[Opening Data records section]

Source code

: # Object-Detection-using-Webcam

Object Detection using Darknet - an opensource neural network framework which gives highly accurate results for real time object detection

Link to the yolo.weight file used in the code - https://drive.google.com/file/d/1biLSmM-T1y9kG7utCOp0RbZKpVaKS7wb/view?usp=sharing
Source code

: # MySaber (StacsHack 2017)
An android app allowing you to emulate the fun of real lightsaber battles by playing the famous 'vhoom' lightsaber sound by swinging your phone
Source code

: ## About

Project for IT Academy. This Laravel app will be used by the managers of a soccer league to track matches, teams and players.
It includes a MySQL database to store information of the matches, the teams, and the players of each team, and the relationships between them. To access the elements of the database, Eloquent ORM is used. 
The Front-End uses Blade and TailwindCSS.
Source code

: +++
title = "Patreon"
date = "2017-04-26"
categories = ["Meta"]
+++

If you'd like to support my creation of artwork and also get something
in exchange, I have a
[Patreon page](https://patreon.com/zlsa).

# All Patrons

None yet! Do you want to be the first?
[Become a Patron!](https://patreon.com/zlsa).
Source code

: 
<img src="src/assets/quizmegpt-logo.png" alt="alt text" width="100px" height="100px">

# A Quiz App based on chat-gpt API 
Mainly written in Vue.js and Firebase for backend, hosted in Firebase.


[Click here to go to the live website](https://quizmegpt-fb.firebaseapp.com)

[Closing Data records section]

### Work task
The answer should consist of all lines from the records above that hold the word "real".

### Task output
Object Detection using Darknet - an opensource neural network framework which gives highly accurate results for real time object detection
An android app allowing you to emulate the fun of real lightsaber battles by playing the famous 'vhoom' lightsaber sound by swinging your phone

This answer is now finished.